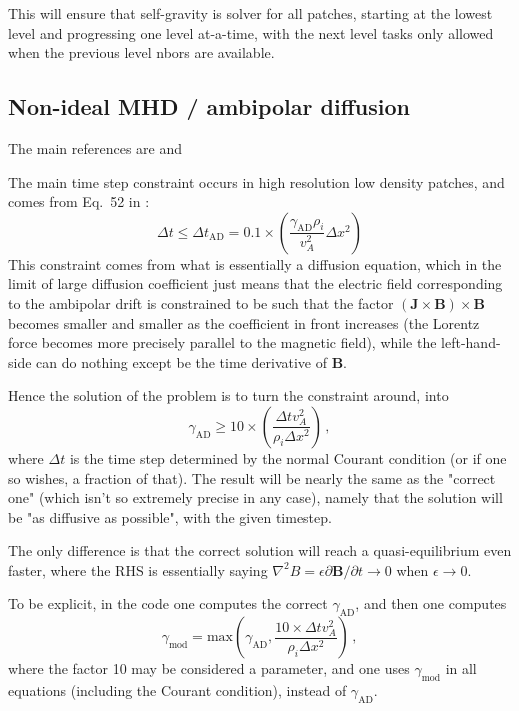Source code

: \documentclass[paper=a4,fontsize=11pt]{scrartcl}
\numberwithin{equation}{section}		%
\numberwithin{figure}{section}			%
\numberwithin{table}{section}				%
\begin{document}
This will ensure that self-gravity is solver for all patches, starting at the lowest level and progressing one level at-a-time, with the next level tasks only allowed when the previous level nbors are available.

\subsection{Non-ideal MHD / ambipolar diffusion}

The main references are \cite{Masson+12} and \cite{Nakamura+Li08}

The main time step constraint occurs in high resolution low density patches, and comes from Eq.\ 52 in \cite{Masson+12}:
\def\AD{\mathrm{AD}}
\def\dtAD{\Delta t_\AD}
\def\dt{\Delta t}
\def\JJ{\mathbf{J}}
\def\BB{\mathbf{B}}
\begin{equation}
    \dt \leq \dtAD = 0.1 \times 
    \left(\frac{\gamma_{\AD} \rho_i}{v_A^2    } \Delta x^2 \right)
\end{equation}
This constraint comes from what is essentially a diffusion equation, which in the limit of large diffusion coefficient just means that the electric field corresponding to the ambipolar drift is constrained to be such that the factor $(\JJ\times\BB)\times\BB$ becomes smaller and smaller as the coefficient in front increases (the Lorentz force becomes more precisely parallel to the magnetic field), while the left-hand-side can do nothing except be the time derivative of $\BB$.

Hence the solution of the problem is to turn the constraint around, into
\def\gAD{\gamma_\AD}
\begin{equation}
    \gAD \geq 10 \times 
    \left(\frac{\dt v_A^2}{\rho_i \Delta x^2}  \right) \,,
\end{equation}
where $\dt$ is the time step determined by the normal Courant condition (or if one so wishes, a fraction of that).  The result will be nearly the same as the "correct one" (which isn't so extremely precise in any case), namely that the solution will be "as diffusive as possible", with the given timestep.

The only difference is that the correct solution will reach a quasi-equilibrium even faster, where the RHS is essentially saying $\nabla^2 B = \epsilon \partial \BB/\partial t \rightarrow 0$ when $\epsilon \rightarrow 0$.

To be explicit, in the code one computes the correct $\gAD$, and then one computes
\def\gmod{\gamma_\mathrm{mod}}
\begin{equation}\label{eq:gamAD}
    \gmod = \mathrm{max}\left(\gAD,  
    \frac{10 \times\dt v_A^2}{\rho_i \Delta x^2}  \right) \,,
\end{equation}
where the factor 10 may be considered a parameter, and one uses $\gmod$ in all equations (including the Courant condition), instead of $\gAD$.
\end{document}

::::::::

> [What the task requires]
Look through the entries for the string "main". Every line that has it belongs in the answer.

> [Exercise answer]
The main references are \cite{Masson+12} and \cite{Nakamura+Li08}
The main time step constraint occurs in high resolution low density patches, and comes from Eq.\ 52 in \cite{Masson+12}:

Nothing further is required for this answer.